[[ Data excerpts, beginning ]]

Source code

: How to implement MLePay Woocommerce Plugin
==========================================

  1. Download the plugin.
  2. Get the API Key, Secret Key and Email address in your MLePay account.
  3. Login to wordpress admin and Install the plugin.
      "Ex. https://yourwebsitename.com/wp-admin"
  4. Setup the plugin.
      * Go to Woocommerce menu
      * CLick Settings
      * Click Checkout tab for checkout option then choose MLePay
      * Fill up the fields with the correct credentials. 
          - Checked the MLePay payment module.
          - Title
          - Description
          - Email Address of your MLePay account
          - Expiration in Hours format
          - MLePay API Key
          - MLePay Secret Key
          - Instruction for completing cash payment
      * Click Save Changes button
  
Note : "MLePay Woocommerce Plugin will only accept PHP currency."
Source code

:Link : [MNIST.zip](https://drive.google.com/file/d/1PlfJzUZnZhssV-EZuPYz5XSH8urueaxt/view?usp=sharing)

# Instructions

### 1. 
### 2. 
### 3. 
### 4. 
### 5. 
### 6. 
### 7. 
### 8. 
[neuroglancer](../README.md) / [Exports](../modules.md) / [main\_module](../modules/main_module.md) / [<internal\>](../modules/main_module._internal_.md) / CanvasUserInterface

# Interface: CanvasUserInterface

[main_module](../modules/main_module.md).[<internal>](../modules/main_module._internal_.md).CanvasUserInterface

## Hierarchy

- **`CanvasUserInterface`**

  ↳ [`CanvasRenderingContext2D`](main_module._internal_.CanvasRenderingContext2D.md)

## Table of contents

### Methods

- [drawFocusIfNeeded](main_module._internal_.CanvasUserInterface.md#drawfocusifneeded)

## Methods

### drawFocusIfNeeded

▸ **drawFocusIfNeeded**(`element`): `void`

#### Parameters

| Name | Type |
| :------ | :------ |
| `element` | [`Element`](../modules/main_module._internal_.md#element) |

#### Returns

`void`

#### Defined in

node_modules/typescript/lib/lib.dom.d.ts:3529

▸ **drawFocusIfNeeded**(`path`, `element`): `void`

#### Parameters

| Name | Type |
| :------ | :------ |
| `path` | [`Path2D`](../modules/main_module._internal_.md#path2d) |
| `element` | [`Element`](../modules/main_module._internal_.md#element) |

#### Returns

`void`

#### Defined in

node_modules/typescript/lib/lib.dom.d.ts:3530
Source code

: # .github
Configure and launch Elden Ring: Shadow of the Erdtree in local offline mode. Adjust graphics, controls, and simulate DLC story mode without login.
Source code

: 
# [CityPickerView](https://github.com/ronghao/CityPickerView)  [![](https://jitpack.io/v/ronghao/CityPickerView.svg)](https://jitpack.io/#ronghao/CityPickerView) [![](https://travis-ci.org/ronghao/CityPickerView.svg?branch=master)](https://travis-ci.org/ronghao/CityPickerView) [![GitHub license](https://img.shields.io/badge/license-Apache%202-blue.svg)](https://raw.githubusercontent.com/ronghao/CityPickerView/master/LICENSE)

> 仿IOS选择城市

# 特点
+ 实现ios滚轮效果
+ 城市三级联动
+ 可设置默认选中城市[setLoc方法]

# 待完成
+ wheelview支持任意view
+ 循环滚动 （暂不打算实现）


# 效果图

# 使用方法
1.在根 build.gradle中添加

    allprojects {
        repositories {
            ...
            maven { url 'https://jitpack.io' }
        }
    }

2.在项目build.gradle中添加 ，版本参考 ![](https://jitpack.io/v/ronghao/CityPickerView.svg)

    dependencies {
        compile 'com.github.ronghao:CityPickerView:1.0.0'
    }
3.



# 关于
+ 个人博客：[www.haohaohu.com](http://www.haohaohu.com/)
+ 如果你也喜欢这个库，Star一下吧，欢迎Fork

[[ Data excerpts, end ]]
[[ Data excerpts, beginning ]]

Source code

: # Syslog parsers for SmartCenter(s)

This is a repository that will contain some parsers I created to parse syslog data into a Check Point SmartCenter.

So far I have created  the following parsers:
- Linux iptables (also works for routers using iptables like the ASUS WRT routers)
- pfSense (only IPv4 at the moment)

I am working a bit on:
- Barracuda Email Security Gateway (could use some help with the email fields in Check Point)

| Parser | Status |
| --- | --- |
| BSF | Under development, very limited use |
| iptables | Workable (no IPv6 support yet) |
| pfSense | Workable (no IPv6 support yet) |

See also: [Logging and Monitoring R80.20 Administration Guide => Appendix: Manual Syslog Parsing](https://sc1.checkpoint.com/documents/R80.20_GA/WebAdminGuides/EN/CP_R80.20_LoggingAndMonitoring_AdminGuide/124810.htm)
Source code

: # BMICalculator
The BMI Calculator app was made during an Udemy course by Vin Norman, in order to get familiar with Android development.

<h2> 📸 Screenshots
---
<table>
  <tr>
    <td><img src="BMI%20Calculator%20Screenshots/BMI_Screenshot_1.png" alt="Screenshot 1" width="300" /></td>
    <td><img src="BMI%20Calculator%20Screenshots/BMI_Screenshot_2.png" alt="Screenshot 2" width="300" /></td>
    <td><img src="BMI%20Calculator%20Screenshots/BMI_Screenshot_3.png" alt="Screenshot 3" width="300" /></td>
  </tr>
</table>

[[ Data excerpts, end ]]

_What is being asked:_ Lines with "will" in the records above: copy every one of them.

_Answer to this exercise:_
Note : "MLePay Woocommerce Plugin will only accept PHP currency."
This is a repository that will contain some parsers I created to parse syslog data into a Check Point SmartCenter.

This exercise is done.